Material to process:
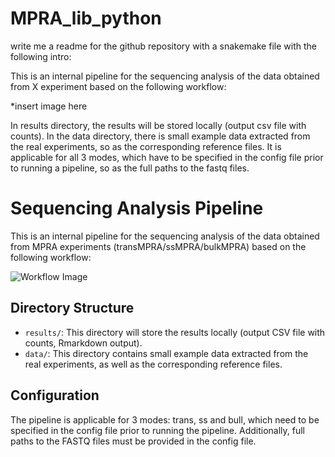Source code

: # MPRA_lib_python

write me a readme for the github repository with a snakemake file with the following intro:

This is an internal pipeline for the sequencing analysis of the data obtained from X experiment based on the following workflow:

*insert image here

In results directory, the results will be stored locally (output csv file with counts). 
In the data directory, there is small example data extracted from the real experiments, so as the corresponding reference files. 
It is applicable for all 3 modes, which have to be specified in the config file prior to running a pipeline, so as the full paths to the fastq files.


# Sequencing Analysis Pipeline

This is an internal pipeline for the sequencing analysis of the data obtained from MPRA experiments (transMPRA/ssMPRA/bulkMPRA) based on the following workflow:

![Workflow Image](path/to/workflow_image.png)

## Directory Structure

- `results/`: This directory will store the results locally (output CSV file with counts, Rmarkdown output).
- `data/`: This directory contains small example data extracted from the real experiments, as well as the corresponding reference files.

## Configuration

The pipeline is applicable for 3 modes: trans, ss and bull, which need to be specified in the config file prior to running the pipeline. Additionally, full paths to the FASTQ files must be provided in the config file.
---
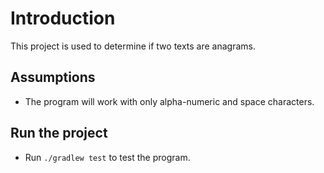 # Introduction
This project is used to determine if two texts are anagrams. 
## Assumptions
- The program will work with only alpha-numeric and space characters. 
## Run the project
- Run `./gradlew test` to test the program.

Your task:
All lines in the listing above that contain "small" should be shown.

Exercise solution:
In the data directory, there is small example data extracted from the real experiments, so as the corresponding reference files. 
- `data/`: This directory contains small example data extracted from the real experiments, as well as the corresponding reference files.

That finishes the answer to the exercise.